Exercise objective: Every entry needs to appear again exactly as written below.

Information:
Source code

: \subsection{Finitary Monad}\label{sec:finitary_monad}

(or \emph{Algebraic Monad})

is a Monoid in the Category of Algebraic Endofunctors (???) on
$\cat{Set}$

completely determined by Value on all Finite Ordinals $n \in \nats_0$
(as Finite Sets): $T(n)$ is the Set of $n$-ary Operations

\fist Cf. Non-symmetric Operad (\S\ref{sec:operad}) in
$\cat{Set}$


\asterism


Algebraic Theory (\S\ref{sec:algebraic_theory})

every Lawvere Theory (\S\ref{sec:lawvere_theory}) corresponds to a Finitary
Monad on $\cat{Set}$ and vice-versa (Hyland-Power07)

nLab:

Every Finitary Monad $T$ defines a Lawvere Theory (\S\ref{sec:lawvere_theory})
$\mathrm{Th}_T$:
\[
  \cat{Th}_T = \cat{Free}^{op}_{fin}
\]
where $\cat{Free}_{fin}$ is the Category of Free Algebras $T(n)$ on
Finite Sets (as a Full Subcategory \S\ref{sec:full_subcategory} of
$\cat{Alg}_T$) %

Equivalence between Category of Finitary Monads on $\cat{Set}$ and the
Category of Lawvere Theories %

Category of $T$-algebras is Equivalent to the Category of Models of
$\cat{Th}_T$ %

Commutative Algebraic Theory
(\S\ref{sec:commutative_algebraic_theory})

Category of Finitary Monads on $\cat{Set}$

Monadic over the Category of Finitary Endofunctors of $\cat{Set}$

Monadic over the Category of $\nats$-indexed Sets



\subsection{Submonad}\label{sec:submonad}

Your solution:
Source code

: \subsection{Finitary Monad}\label{sec:finitary_monad}

(or \emph{Algebraic Monad})

is a Monoid in the Category of Algebraic Endofunctors (???) on
$\cat{Set}$

completely determined by Value on all Finite Ordinals $n \in \nats_0$
(as Finite Sets): $T(n)$ is the Set of $n$-ary Operations

\fist Cf. Non-symmetric Operad (\S\ref{sec:operad}) in
$\cat{Set}$


\asterism


Algebraic Theory (\S\ref{sec:algebraic_theory})

every Lawvere Theory (\S\ref{sec:lawvere_theory}) corresponds to a Finitary
Monad on $\cat{Set}$ and vice-versa (Hyland-Power07)

nLab:

Every Finitary Monad $T$ defines a Lawvere Theory (\S\ref{sec:lawvere_theory})
$\mathrm{Th}_T$:
\[
  \cat{Th}_T = \cat{Free}^{op}_{fin}
\]
where $\cat{Free}_{fin}$ is the Category of Free Algebras $T(n)$ on
Finite Sets (as a Full Subcategory \S\ref{sec:full_subcategory} of
$\cat{Alg}_T$) %

Equivalence between Category of Finitary Monads on $\cat{Set}$ and the
Category of Lawvere Theories %

Category of $T$-algebras is Equivalent to the Category of Models of
$\cat{Th}_T$ %

Commutative Algebraic Theory
(\S\ref{sec:commutative_algebraic_theory})

Category of Finitary Monads on $\cat{Set}$

Monadic over the Category of Finitary Endofunctors of $\cat{Set}$

Monadic over the Category of $\nats$-indexed Sets



\subsection{Submonad}\label{sec:submonad}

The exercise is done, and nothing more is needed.